With the Walton Arts Center’s Arkansas Music Pavilion opening soon in Rogers, and a large performing arts facility planned in Bentonville, the arts center’s boards on Monday approved a set of governance changes to better reflect the Fayetteville-based organization’s new regional mission.
Walton Arts Center Governance Documents
Both the Walton Arts Center Council and the Walton Arts Center Foundation board of directors signed off on the proposal Monday evening, which included recommended amendments to the articles of incorporation for both boards as well as changes to the Interlocal Agreement between the city of Fayetteville, the University of Arkansas, and the Walton Arts Center that established the facility.
The board also voted to pursue a new 25-year lease for their Fayetteville campus, one that includes specific assurances to the city regarding the quality and quantity of programming at the original Dickson Street facility.
The Walton Arts Center Council was created in the mid-1980s as a joint venture between the city and the UA to construct, operate, manage, and maintain the Walton Arts Center as an agent for the city and university.
The governance changes proposed Monday – created with input by attorneys for the Walton Arts Center, the city, the UA, and the Walton Family Foundation – are all intended to facilitate a new regional mission.
“These changes are proposed to the governance of the Walton Arts Center in order to clarify the existing documents to ensure that the Walton Arts Center can continue to achieve its mandate of serving the arts needs of all residents of Northwest Arkansas,” said Greg Lee, chairman of the the Walton Arts Center Council.
The primary goals, Lee said, are to ensure the WAC’s flexibility to operate venues across the region, and to affirm and support the original partnership of the UA and the city.
The details of the restructuring proposal presented Monday are different than the original documents presented to Fayetteville Mayor Lioneld Jordan about a year ago.
According to a May 15 memo from city attorney Kit Williams, the mayor was not comfortable with the original proposal – which called for the creation of a 20-member self-appointed board – because he thought it removed too much of the city’s power and authority.
The revised proposal presented Monday includes provisions for a 19-member board made up of five appointees each from the city and the UA, with nine regional appointees coming from the Walton Family Foundation and the ability to grow proportionately up to 38 members if necessary.
Williams said the mayor also wanted to see assurances that the Walton Arts Center would continue to bring quality programming to the Fayetteville facility once a larger performing arts center is built in Bentonville.

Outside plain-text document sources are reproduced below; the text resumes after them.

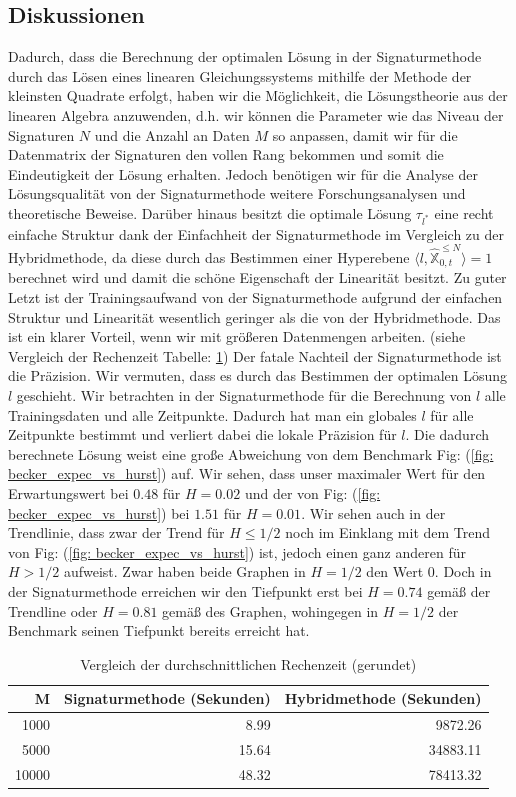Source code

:\documentclass[12pt,titlepage,headsepline]{article}
\begin{document}
      \subsection{Diskussionen}
      Dadurch, dass die Berechnung der optimalen Lösung in der Signaturmethode durch das Lösen eines linearen Gleichungssystems mithilfe der Methode der kleinsten Quadrate erfolgt, haben wir die Möglichkeit, die Lösungstheorie aus der linearen Algebra anzuwenden, d.h. wir können die Parameter wie das Niveau der Signaturen $N$ und die Anzahl an Daten $M$ so anpassen, damit wir für die Datenmatrix der Signaturen den vollen Rang bekommen und somit die Eindeutigkeit der Lösung erhalten. Jedoch benötigen wir für die Analyse der Lösungsqualität von der Signaturmethode weitere Forschungsanalysen und theoretische Beweise. Darüber hinaus besitzt die optimale Lösung $\tau_{l^*}$ eine recht einfache Struktur dank der Einfachheit der Signaturmethode im Vergleich zu der Hybridmethode, da diese durch das Bestimmen einer Hyperebene $\langle l,\hat{\mathbb{X}}^{\leq N}_{0,t}\rangle = 1$ berechnet wird und damit die schöne Eigenschaft der Linearität besitzt. Zu guter Letzt ist der Trainingsaufwand von der Signaturmethode aufgrund der einfachen Struktur und Linearität wesentlich geringer als die von der Hybridmethode. Das ist ein klarer Vorteil, wenn wir mit größeren Datenmengen arbeiten. (siehe Vergleich der Rechenzeit Tabelle: \ref{tbl:vergleich_rechenzeit})
      \hfill\break
      Der fatale Nachteil der Signaturmethode ist die Präzision. Wir vermuten, dass es durch das Bestimmen der optimalen Lösung $l$ geschieht. Wir betrachten in der Signaturmethode für die Berechnung von $l$ alle Trainingsdaten und alle Zeitpunkte. Dadurch hat man ein globales $l$ für alle Zeitpunkte bestimmt und verliert dabei die lokale Präzision für $l$. Die dadurch berechnete Lösung weist eine große Abweichung von dem Benchmark Fig: (\ref{fig: becker_expec_vs_hurst}) auf. Wir sehen, dass unser maximaler Wert für den Erwartungswert bei $0.48$ für $H=0.02$ und der von Fig: (\ref{fig: becker_expec_vs_hurst}) bei $1.51$ für $H=0.01$. Wir sehen auch in der Trendlinie, dass zwar der Trend für
      $H\leq1/2$ noch im Einklang mit dem Trend von Fig: (\ref{fig: becker_expec_vs_hurst}) ist, jedoch einen ganz anderen für $H>1/2$ aufweist. Zwar haben beide Graphen in $H=1/2$ den Wert $0$. Doch in der Signaturmethode erreichen wir den Tiefpunkt erst bei $H=0.74$ gemäß der Trendline oder $H=0.81$ gemäß des Graphen, wohingegen in $H=1/2$ der Benchmark seinen Tiefpunkt bereits erreicht hat.
      \begin{table}[H]
        \caption{Vergleich der durchschnittlichen Rechenzeit (gerundet)}
        \centering
        \begin{tabular}{rrr}
          \midrule
          M & Signaturmethode (Sekunden) & Hybridmethode (Sekunden) \\
          \toprule
          1000 & 8.99 & 9872.26 \\
          5000 & 15.64 & 34883.11 \\
          10000 & 48.32 & 78413.32 \\
          \midrule
        \end{tabular}
        \label{tbl:vergleich_rechenzeit}
      \end{table}
\end{document}
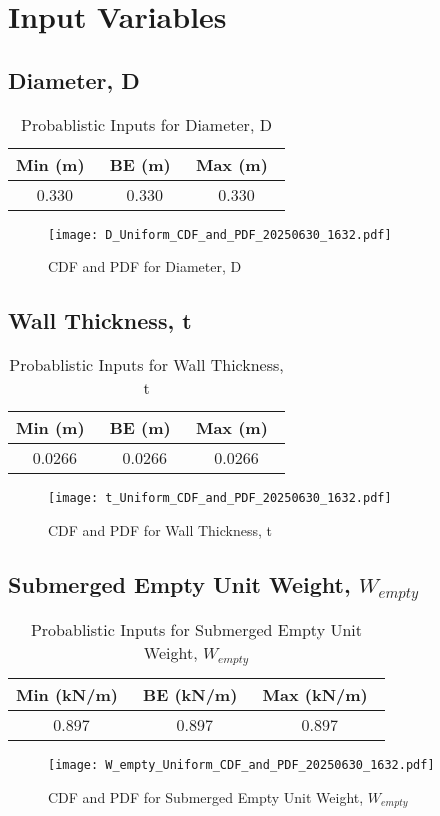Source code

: \documentclass{article}
\begin{document}
\section*{Input Variables}

\subsection*{Diameter, D}
\begin{table}[h!]
\centering
\caption{Probablistic Inputs for Diameter, D}
\begin{tabular}{|c|c|c|}
\hline
Min (m)\ & BE (m)\ & Max (m)\ \\
\hline
0.330 & 0.330 & 0.330 \\
\hline
\end{tabular}
\end{table}
\begin{figure}[h!]
\centering
\texttt{[image: D\_Uniform\_CDF\_and\_PDF\_20250630\_1632.pdf]}
\caption{CDF and PDF for Diameter, D}
\end{figure}
\clearpage
\subsection*{Wall Thickness, t}
\begin{table}[h!]
\centering
\caption{Probablistic Inputs for Wall Thickness, t}
\begin{tabular}{|c|c|c|}
\hline
Min (m)\ & BE (m)\ & Max (m)\ \\
\hline
0.0266 & 0.0266 & 0.0266 \\
\hline
\end{tabular}
\end{table}
\begin{figure}[h!]
\centering
\texttt{[image: t\_Uniform\_CDF\_and\_PDF\_20250630\_1632.pdf]}
\caption{CDF and PDF for Wall Thickness, t}
\end{figure}
\clearpage
\subsection*{Submerged Empty Unit Weight, $W_{empty}$}
\begin{table}[h!]
\centering
\caption{Probablistic Inputs for Submerged Empty Unit Weight, $W_{empty}$}
\begin{tabular}{|c|c|c|}
\hline
Min (kN/m)\ & BE (kN/m)\ & Max (kN/m)\ \\
\hline
0.897 & 0.897 & 0.897 \\
\hline
\end{tabular}
\end{table}
\begin{figure}[h!]
\centering
\texttt{[image: W\_empty\_Uniform\_CDF\_and\_PDF\_20250630\_1632.pdf]}
\caption{CDF and PDF for Submerged Empty Unit Weight, $W_{empty}$}
\end{figure}
\clearpage
\end{document}
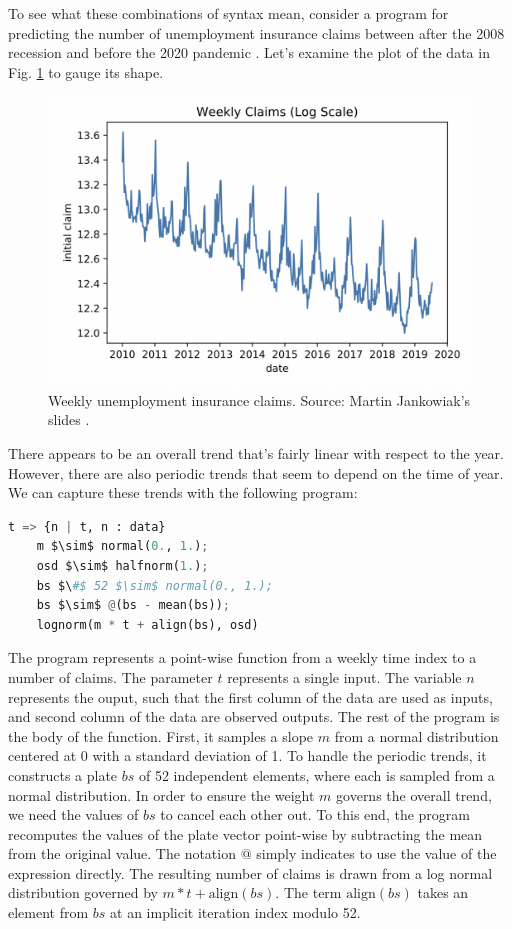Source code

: \documentclass[letterpaper]{llncs}
\begin{document}
To see what these combinations of syntax mean, consider a program
for predicting the number of unemployment insurance claims 
between after the 2008 recession and before the 2020 pandemic \cite{plot}.
Let's examine the plot of the data in Fig. \ref{fig:plot} to gauge its shape.
\begin{figure}[h]
\begin{center}
\includegraphics[scale=0.35]{weekly_claims}
\end{center}

\caption{
Weekly unemployment insurance claims. Source: Martin Jankowiak's slides \cite{plot}.   
}
\label{fig:plot}
\end{figure}
There appears to be an overall trend that's fairly linear with respect to the year. 
However, there are also periodic trends that seem to depend on the time of year.  
We can capture these trends with the following program:

\begin{lstlisting}[language=Python]
t => {n | t, n : data}
    m $\sim$ normal(0., 1.); 
    osd $\sim$ halfnorm(1.); 
    bs $\#$ 52 $\sim$ normal(0., 1.); 
    bs $\sim$ @(bs - mean(bs));
    lognorm(m * t + align(bs), osd)
\end{lstlisting}

The program represents a point-wise function from a weekly time index to a number of claims.
The parameter $t$ represents a single input. The variable $n$ represents
the ouput, such that the first column of the data are used as inputs, 
and second column of the data are observed outputs.
The rest of the program is the body of the function.
First, it samples a slope $m$ from a normal distribution centered at 0 with 
a standard deviation of 1. To handle the periodic trends, it constructs
a plate $bs$ of 52 independent elements, where each is sampled from 
a normal distribution. In order to ensure the weight $m$ governs
the overall trend, we need the values of $bs$ to cancel each other out.
To this end, the program recomputes the values of the plate vector point-wise 
by subtracting the mean from the original value. The notation $@$ simply indicates
to use the value of the expression directly.
The resulting number of claims is drawn from a log normal distribution
governed by $m * t + \text{align}(bs)$. The term $\text{align}(bs)$ takes an element from $bs$ 
at an implicit iteration index modulo 52. 
\end{document}
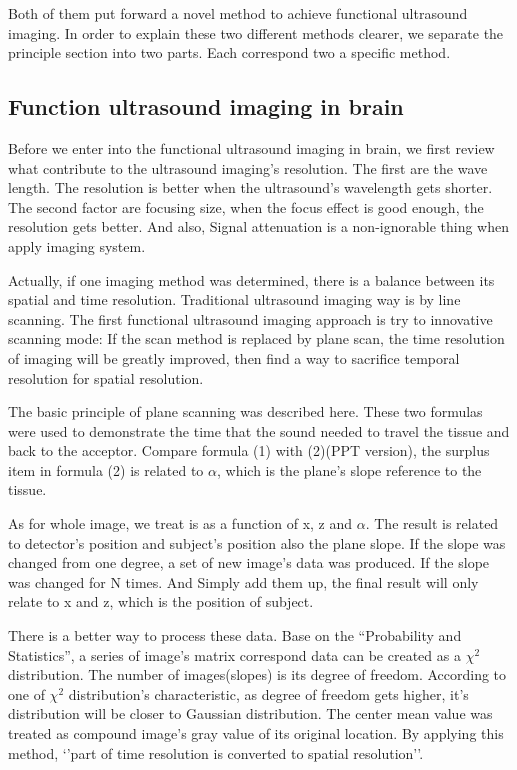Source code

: \documentclass[paper=a4, fontsize=11pt]{scrartcl} %
\numberwithin{equation}{section} %
\numberwithin{figure}{section} %
\numberwithin{table}{section} %
\begin{document}
Both of them put forward a novel method to achieve functional ultrasound imaging. In order to explain these two different methods clearer, we separate the principle section into two parts. Each correspond two a specific method.
\subsection{Function ultrasound imaging in brain}

Before we enter into the functional ultrasound imaging in brain, we first review what contribute to the ultrasound imaging’s resolution. The first are the wave length. The resolution is better when the ultrasound’s wavelength gets shorter. The second factor are focusing size, when the focus effect is good enough, the resolution gets better. And also, Signal attenuation is a non-ignorable thing when apply imaging system. 

Actually, if one imaging method was determined, there is a balance between its spatial and time resolution. Traditional ultrasound imaging way is by line scanning. The first functional ultrasound imaging approach is try to innovative scanning mode: If the scan method is replaced by plane scan, the time resolution of imaging will be greatly improved, then find a way to sacrifice temporal resolution for spatial resolution.

The basic principle of plane scanning was described here. These two formulas were used to demonstrate the time that the sound needed to travel the tissue and back to the acceptor. Compare formula (1) with (2)(PPT version), the surplus item in formula (2) is related to $\alpha$, which is the plane’s slope reference to the tissue. 

As for whole image, we treat is as a function of x, z and $\alpha$. The result is related to detector’s position and subject’s position also the plane slope. If the slope was changed from one degree, a set of new image’s data was produced. If the slope was changed for N times. And Simply add them up, the final result will only relate to x and z, which is the position of subject.

There is a better way to process these data. Base on the “Probability and Statistics”, a series of image’s matrix correspond data can be created as a $\chi^{2}$ distribution. The number of images(slopes) is its degree of freedom. According to one of $\chi^{2}$ distribution’s characteristic, as degree of freedom gets higher, it’s distribution will be closer to Gaussian distribution. The center mean value was treated as compound image’s gray value of its original location. By applying this method, ‘’part of time resolution is converted to spatial resolution’’.
\end{document}
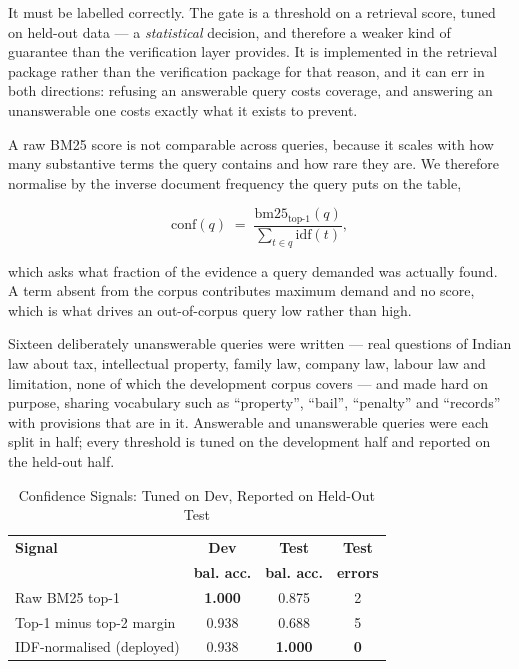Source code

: \documentclass[conference]{IEEEtran}
\begin{document}
It must be labelled correctly. The gate is a threshold on a retrieval score,
tuned on held-out data --- a \emph{statistical} decision, and therefore a weaker
kind of guarantee than the verification layer provides. It is implemented in the
retrieval package rather than the verification package for that reason, and it
can err in both directions: refusing an answerable query costs coverage, and
answering an unanswerable one costs exactly what it exists to prevent.

A raw BM25 score is not comparable across queries, because it scales with how
many substantive terms the query contains and how rare they are. We therefore
normalise by the inverse document frequency the query puts on the table,

\[
\mathrm{conf}(q) \;=\; \frac{\mathrm{bm25}_{\text{top-1}}(q)}
                            {\sum_{t \in q} \mathrm{idf}(t)},
\]

which asks what fraction of the evidence a query demanded was actually found. A
term absent from the corpus contributes maximum demand and no score, which is
what drives an out-of-corpus query low rather than high.

Sixteen deliberately unanswerable queries were written --- real questions of
Indian law about tax, intellectual property, family law, company law, labour law
and limitation, none of which the development corpus covers --- and made hard on
purpose, sharing vocabulary such as ``property'', ``bail'', ``penalty'' and
``records'' with provisions that are in it. Answerable and unanswerable queries
were each split in half; every threshold is tuned on the development half and
reported on the held-out half.

\begin{table}[t]
\caption{Confidence Signals: Tuned on Dev, Reported on Held-Out Test}
\label{tab:confidence}
\centering
\footnotesize
\begin{tabular}{@{}lccc@{}}
\toprule
\textbf{Signal} & \textbf{Dev} & \textbf{Test} & \textbf{Test} \\
                & \textbf{bal. acc.} & \textbf{bal. acc.} & \textbf{errors} \\
\midrule
Raw BM25 top-1            & \textbf{1.000} & 0.875 & 2 \\
Top-1 minus top-2 margin  & 0.938 & 0.688 & 5 \\
IDF-normalised (deployed) & 0.938 & \textbf{1.000} & \textbf{0} \\
\bottomrule
\end{tabular}
\end{table}
\end{document}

“Mayor Jordan was willing to accommodate the desires of the Walton Family Foundation (as the Walton Arts Center’s major regular donor) and the Walton Arts Center Council if we received enforceable assurances and commitments to preserve the Dickson Street Walton Arts Center in a manner similar to its use of the last few years,” Williams wrote in the memo. “In other words, we believed we should receive legal commitments that once a larger facility was constructed in Bentonville, the Walton Arts Center on Dickson Street would not be relegated to second class status without Broadway musicals, etc.”
Those commitments, it appears, are included in the latest proposal.
According to a summary of the proposed changes provided to the board Monday, the articles of incorporation of the WAC would be amended to provide assurances regarding both the quality and quantity of performances occurring at the Dickson Street facility. The updated lease agreement between the WAC, the city, and the UA includes identical language.
Another change recommended Monday would be the removal of the arts center’s board to act as an agent of the city and UA, removing the arts center’s fiduciary duties to both entities. That same fiduciary duty to the city was called into question by Williams in 2010 when the arts center announced it would build the Bentonville facility.
Also part of the proposal, the city would be removed as agent for the Walton Arts Center Foundation (the organization that oversees the WAC’s endowment), and the foundation would return the city’s original $1.5 million investment in the endowment to be applied to the construction of the rebuilding of the WAC’s offices along the north liner building of the city’s upcoming parking deck project.
The WAC board on Monday also approved a resolution to seek a new 25-year lease for the Dickson Street campus. The arts center’s current lease is set to expire in 2017.
All but two board members voted to approve the proposed changes to the Walton Arts Center Council, with only Fayetteville-appointed members Steve Clark of the Fayetteville Chamber and Bill Waite, owner of Dickson Street Liquor, voting against. Before the vote, Waite questioned WAC President and CEO Peter Lane on his confidence that the city and the UA would be receptive to the changes.
Lane said that since city attorney Williams has been involved with the other attorneys representing the WAC, UA, and Walton Family Foundation in drafting the proposal, he felt that all interests were well represented.
Before any of the proposed changes take effect, they would also need to be approved by the Fayetteville City Council and the University of Arkansas Board of Trustees.
Attorneys from all sides will get an opportunity to fine-tune the proposal before it is finalized, and it is expected to go before the UA’s board of trustees this week.
No date has been set for the Fayetteville City Council to review the changes, but WAC chief operating officer Terri Trotter said she hopes aldermen will discuss the proposal next month.